# [THE PROBLEM]
Type out each entry exactly as it appears, but keep every image out.

Segment Start: PROVIDED DATA

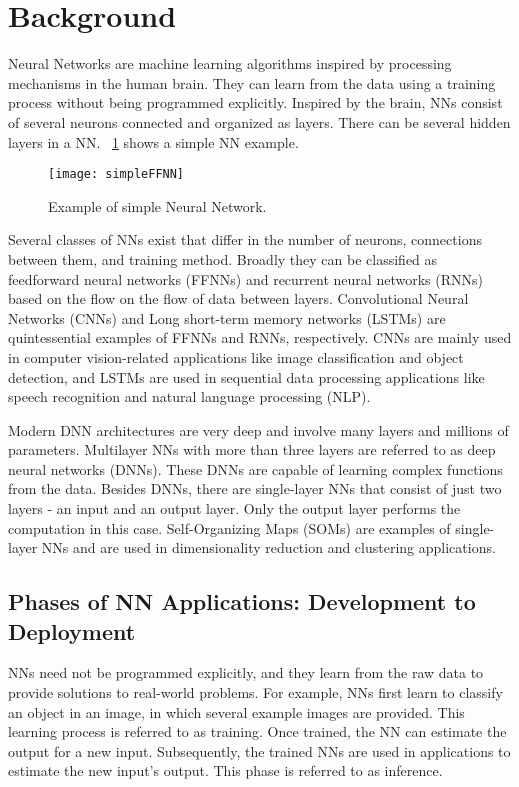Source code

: \section{Background}
Neural Networks are machine learning algorithms inspired by processing mechanisms in the human brain. They can learn from the data using a training process without being programmed explicitly. Inspired by the brain, NNs consist of several neurons connected and organized as layers. There can be several hidden layers in a NN. \figurename{~\ref{fig:simpleNN}} shows a simple NN example. 
\begin{figure}[!htb]
	\centering
	\captionsetup{font=sf}
	\texttt{[image: simpleFFNN]}
	\caption{Example of simple Neural Network.}
	\label{fig:simpleNN}
\end{figure}

Several classes of NNs exist that differ in the number of neurons, connections between them, and training method. Broadly they can be classified as feedforward neural networks (FFNNs) and recurrent neural networks (RNNs) based on the flow on the flow of data between layers. Convolutional Neural Networks (CNNs) and Long short-term memory networks (LSTMs) are quintessential examples of FFNNs and RNNs, respectively. CNNs are mainly used in computer vision-related applications like image classification and object detection, and LSTMs are used in sequential data processing applications like speech recognition and natural language processing (NLP). 

Modern DNN architectures are very deep and involve many layers and millions of parameters. 
Multilayer NNs with more than three layers are referred to as deep neural networks (DNNs). These DNNs are capable of learning complex functions from the data. Besides DNNs, there are single-layer NNs that consist of just two layers - an input and an output layer. Only the output layer performs the computation in this case. Self-Organizing Maps (SOMs) are examples of single-layer NNs and are used in dimensionality reduction and clustering applications. 

\subsection{Phases of NN Applications: Development to Deployment}
NNs need not be programmed explicitly, and they learn from the raw data to provide solutions to real-world problems. For example, NNs first learn to classify an object in an image, in which several example images are provided. This learning process is referred to as training. Once trained, the NN can estimate the output for a new input. Subsequently, the trained NNs are used in applications to estimate the new input's output. This phase is referred to as inference.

Segment End: PROVIDED DATA

# [ANSWER SECTION]
Source code

: \section{Background}
Neural Networks are machine learning algorithms inspired by processing mechanisms in the human brain. They can learn from the data using a training process without being programmed explicitly. Inspired by the brain, NNs consist of several neurons connected and organized as layers. There can be several hidden layers in a NN. \figurename{~\ref{fig:simpleNN}} shows a simple NN example. 
\begin{figure}[!htb]
	\centering
	\captionsetup{font=sf}
	\texttt{[image: simpleFFNN]}
	\caption{Example of simple Neural Network.}
	\label{fig:simpleNN}
\end{figure}

Several classes of NNs exist that differ in the number of neurons, connections between them, and training method. Broadly they can be classified as feedforward neural networks (FFNNs) and recurrent neural networks (RNNs) based on the flow on the flow of data between layers. Convolutional Neural Networks (CNNs) and Long short-term memory networks (LSTMs) are quintessential examples of FFNNs and RNNs, respectively. CNNs are mainly used in computer vision-related applications like image classification and object detection, and LSTMs are used in sequential data processing applications like speech recognition and natural language processing (NLP). 

Modern DNN architectures are very deep and involve many layers and millions of parameters. 
Multilayer NNs with more than three layers are referred to as deep neural networks (DNNs). These DNNs are capable of learning complex functions from the data. Besides DNNs, there are single-layer NNs that consist of just two layers - an input and an output layer. Only the output layer performs the computation in this case. Self-Organizing Maps (SOMs) are examples of single-layer NNs and are used in dimensionality reduction and clustering applications. 

\subsection{Phases of NN Applications: Development to Deployment}
NNs need not be programmed explicitly, and they learn from the raw data to provide solutions to real-world problems. For example, NNs first learn to classify an object in an image, in which several example images are provided. This learning process is referred to as training. Once trained, the NN can estimate the output for a new input. Subsequently, the trained NNs are used in applications to estimate the new input's output. This phase is referred to as inference.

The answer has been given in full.